Cómo crear un jardín xeriscape
¿Has oído hablar alguna vez sobre los jardines xeriscape? ¿No? Pues se trata de uno de los métodos más efectivos para conservar el agua en proyectos de paisajismo.

La xerojardinería ofrece una forma de tener paisajes atractivos y habitables sin hacer uso excesivo del agua, permitiendo que las áreas de mayor uso y permanencia por las personas sean más frescas y que se invierta menos agua en las áreas donde se pasa menos tiempo. A continuación te contamos cómo crear un jardín basándonos en este método.

Planificar y diseñar

El primer paso para crear un jardín xeriscape es planificar y diseñar el terreno de acuerdo con el suelo y la exposición solar natural del jardín. Así, tendrás que crear zonas de plantación de acuerdo con las necesidades de cada planta: las especies tolerantes al sol en zonas expuestas todo el día, las plantas menos tolerantes con algo de sombra, las más delicadas cerca de una fuente de agua… Es importante que dediques tiempo a buscar las plantas que mejor se adecuen a las condiciones de tu jardín.

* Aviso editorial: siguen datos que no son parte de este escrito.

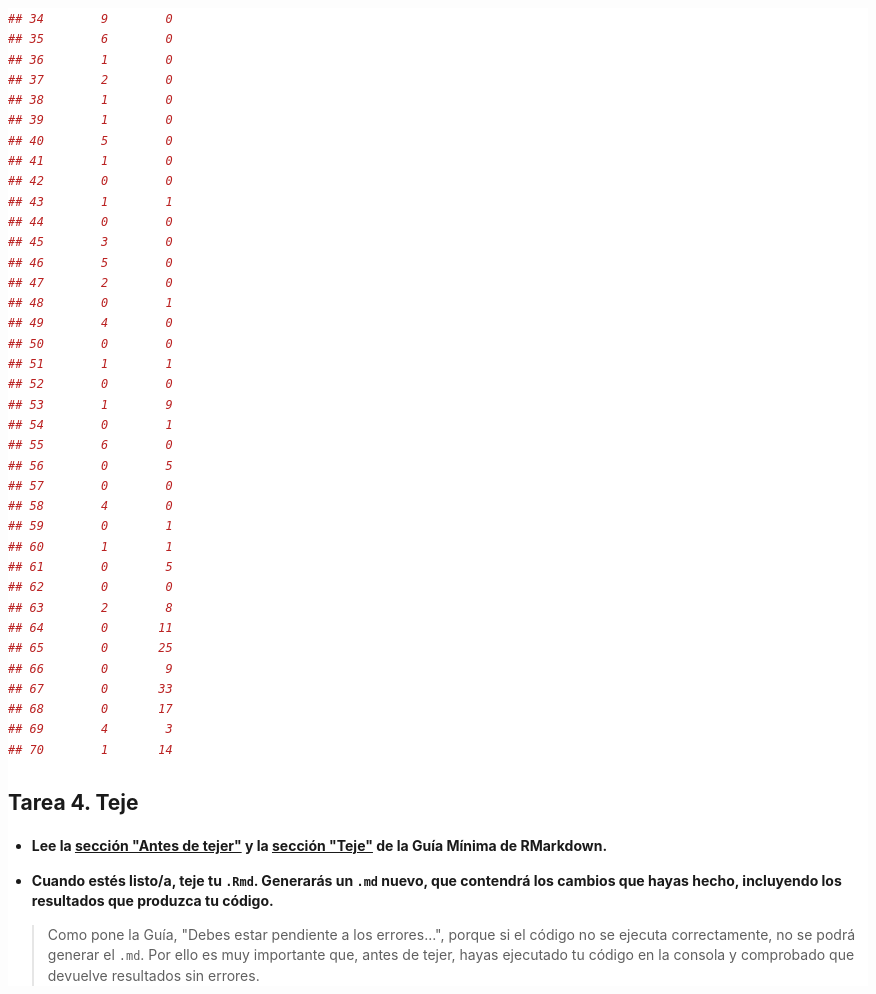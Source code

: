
 ``` r
## 34        9        0
## 35        6        0
## 36        1        0
## 37        2        0
## 38        1        0
## 39        1        0
## 40        5        0
## 41        1        0
## 42        0        0
## 43        1        1
## 44        0        0
## 45        3        0
## 46        5        0
## 47        2        0
## 48        0        1
## 49        4        0
## 50        0        0
## 51        1        1
## 52        0        0
## 53        1        9
## 54        0        1
## 55        6        0
## 56        0        5
## 57        0        0
## 58        4        0
## 59        0        1
## 60        1        1
## 61        0        5
## 62        0        0
## 63        2        8
## 64        0       11
## 65        0       25
## 66        0        9
## 67        0       33
## 68        0       17
## 69        4        3
## 70        1       14
```

Tarea 4. Teje
-------------

-   **Lee la [sección "Antes de tejer"](https://github.com/biogeografia-201902/material-de-apoyo/blob/master/ref/guia-minima-de-rmarkdown.md#antes-de-tejer) y la [sección "Teje"](https://github.com/biogeografia-201902/material-de-apoyo/blob/master/ref/guia-minima-de-rmarkdown.md#teje) de la Guía Mínima de RMarkdown.**

-   **Cuando estés listo/a, teje tu `.Rmd`. Generarás un `.md` nuevo, que contendrá los cambios que hayas hecho, incluyendo los resultados que produzca tu código.**

> Como pone la Guía, "Debes estar pendiente a los errores...", porque si el código no se ejecuta correctamente, no se podrá generar el `.md`. Por ello es muy importante que, antes de tejer, hayas ejecutado tu código en la consola y comprobado que devuelve resultados sin errores.
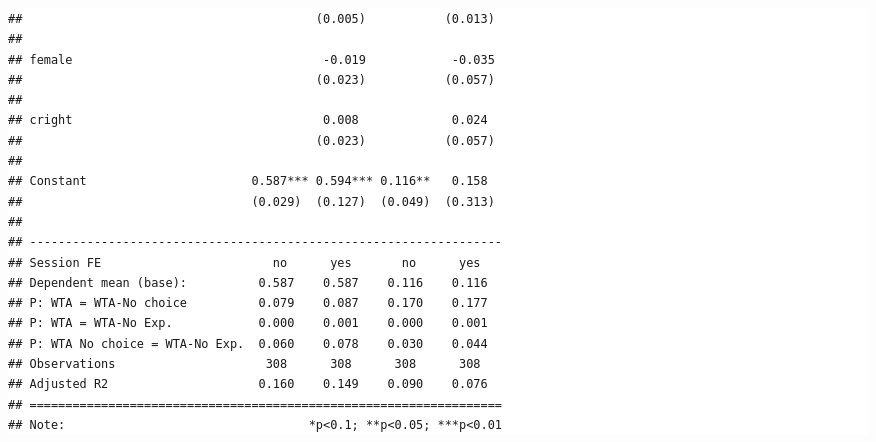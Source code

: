     ##                                         (0.005)           (0.013) 
    ##                                                                   
    ## female                                   -0.019            -0.035 
    ##                                         (0.023)           (0.057) 
    ##                                                                   
    ## cright                                   0.008             0.024  
    ##                                         (0.023)           (0.057) 
    ##                                                                   
    ## Constant                       0.587*** 0.594*** 0.116**   0.158  
    ##                                (0.029)  (0.127)  (0.049)  (0.313) 
    ##                                                                   
    ## ------------------------------------------------------------------
    ## Session FE                        no      yes       no      yes   
    ## Dependent mean (base):          0.587    0.587    0.116    0.116  
    ## P: WTA = WTA-No choice          0.079    0.087    0.170    0.177  
    ## P: WTA = WTA-No Exp.            0.000    0.001    0.000    0.001  
    ## P: WTA No choice = WTA-No Exp.  0.060    0.078    0.030    0.044  
    ## Observations                     308      308      308      308   
    ## Adjusted R2                     0.160    0.149    0.090    0.076  
    ## ==================================================================
    ## Note:                                  *p<0.1; **p<0.05; ***p<0.01
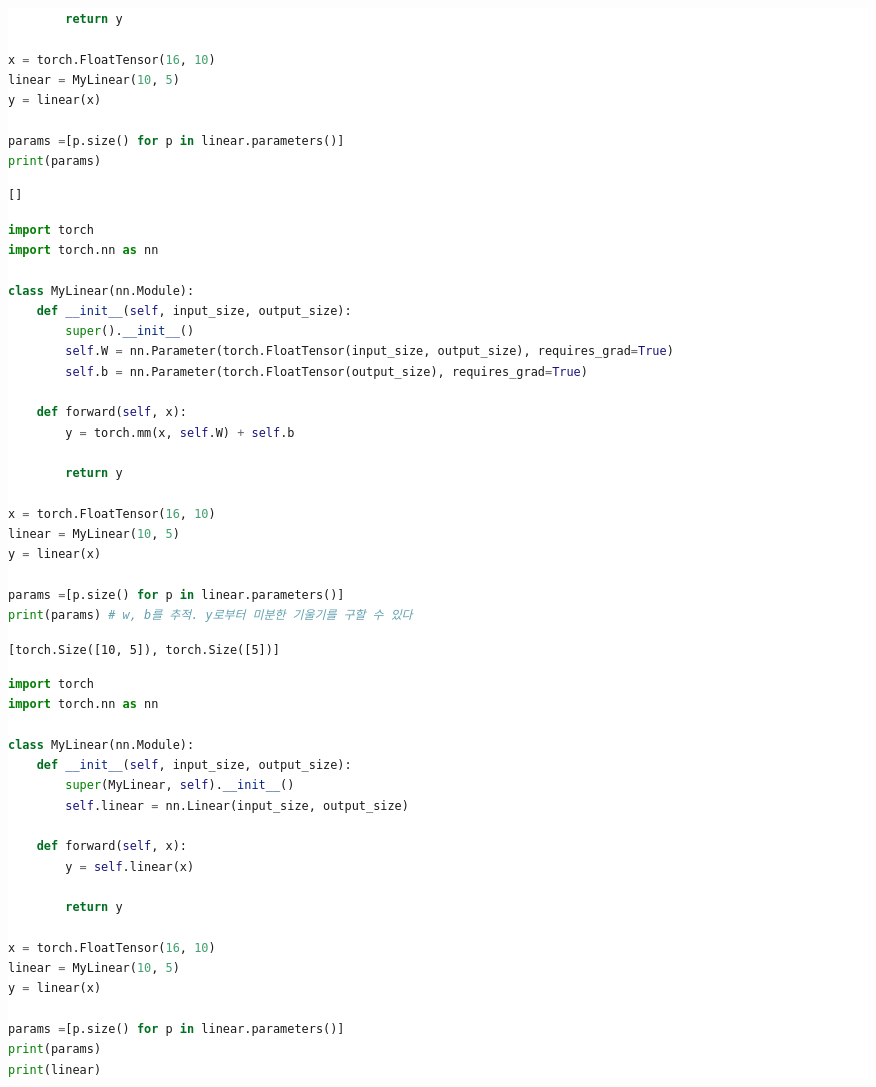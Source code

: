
 ```python
        return y
    
x = torch.FloatTensor(16, 10)
linear = MyLinear(10, 5)
y = linear(x)

params =[p.size() for p in linear.parameters()]
print(params)
```

    []



```python
import torch
import torch.nn as nn

class MyLinear(nn.Module):
    def __init__(self, input_size, output_size):
        super().__init__()
        self.W = nn.Parameter(torch.FloatTensor(input_size, output_size), requires_grad=True)
        self.b = nn.Parameter(torch.FloatTensor(output_size), requires_grad=True)
    
    def forward(self, x):
        y = torch.mm(x, self.W) + self.b
        
        return y
    
x = torch.FloatTensor(16, 10)
linear = MyLinear(10, 5)
y = linear(x)

params =[p.size() for p in linear.parameters()]
print(params) # w, b를 추적. y로부터 미분한 기울기를 구할 수 있다
```

    [torch.Size([10, 5]), torch.Size([5])]



```python
import torch
import torch.nn as nn

class MyLinear(nn.Module):
    def __init__(self, input_size, output_size):
        super(MyLinear, self).__init__()
        self.linear = nn.Linear(input_size, output_size)
    
    def forward(self, x):
        y = self.linear(x)
        
        return y
    
x = torch.FloatTensor(16, 10)
linear = MyLinear(10, 5)
y = linear(x)

params =[p.size() for p in linear.parameters()]
print(params)
print(linear)
```
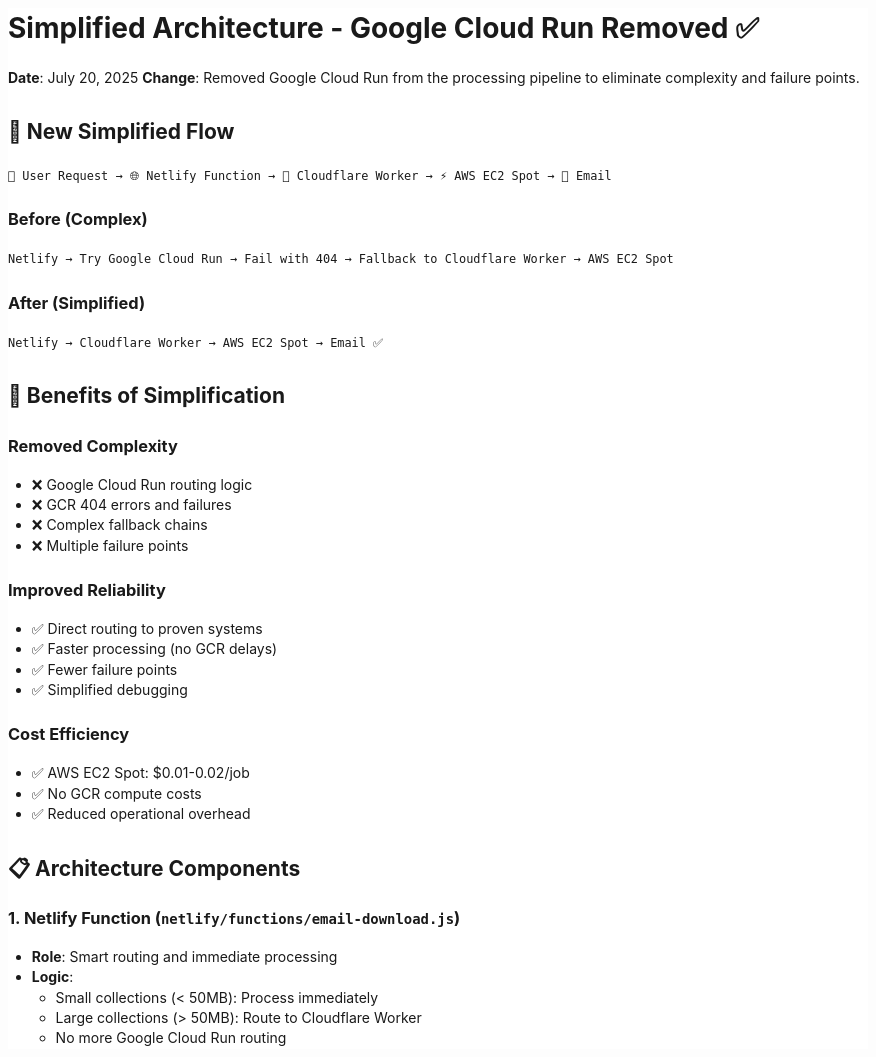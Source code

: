 # Simplified Architecture - Google Cloud Run Removed ✅

**Date**: July 20, 2025
**Change**: Removed Google Cloud Run from the processing pipeline to eliminate complexity and failure points.

## 🔄 New Simplified Flow

```
📱 User Request → 🌐 Netlify Function → 🌊 Cloudflare Worker → ⚡ AWS EC2 Spot → 📧 Email
```

### **Before (Complex)**
```
Netlify → Try Google Cloud Run → Fail with 404 → Fallback to Cloudflare Worker → AWS EC2 Spot
```

### **After (Simplified)**
```
Netlify → Cloudflare Worker → AWS EC2 Spot → Email ✅
```

## 🎯 Benefits of Simplification

### **Removed Complexity**
- ❌ Google Cloud Run routing logic
- ❌ GCR 404 errors and failures
- ❌ Complex fallback chains
- ❌ Multiple failure points

### **Improved Reliability**
- ✅ Direct routing to proven systems
- ✅ Faster processing (no GCR delays)
- ✅ Fewer failure points
- ✅ Simplified debugging

### **Cost Efficiency**
- ✅ AWS EC2 Spot: $0.01-0.02/job
- ✅ No GCR compute costs
- ✅ Reduced operational overhead

## 📋 Architecture Components

### **1. Netlify Function** (`netlify/functions/email-download.js`)
- **Role**: Smart routing and immediate processing
- **Logic**: 
  - Small collections (< 50MB): Process immediately
  - Large collections (> 50MB): Route to Cloudflare Worker
  - No more Google Cloud Run routing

Cómo crear un jardín xeriscape

El suelo

El siguiente paso es cuidar el suelo de tu jardín, incorporando grandes cantidades de materia orgánica para mejorar la penetración de agua y la retención. Por otro lado, te recomendamos que incluyas mantillo natural para moderar la temperatura del suelo. Esto te ayudará a mantener la humedad, reducir la erosión y suprimir las malezas que compiten con las plantas para la alimentación y el agua.

Sistema de riego

Siguiendo estos pasos, solo deberás regar donde realmente se necesita. El mejor sistema para este tipo de jardines es el riego por goteo, ya que permite controlar cuándo y cuánto regar una planta y dirigir el agua solo a las plantas que lo necesitan.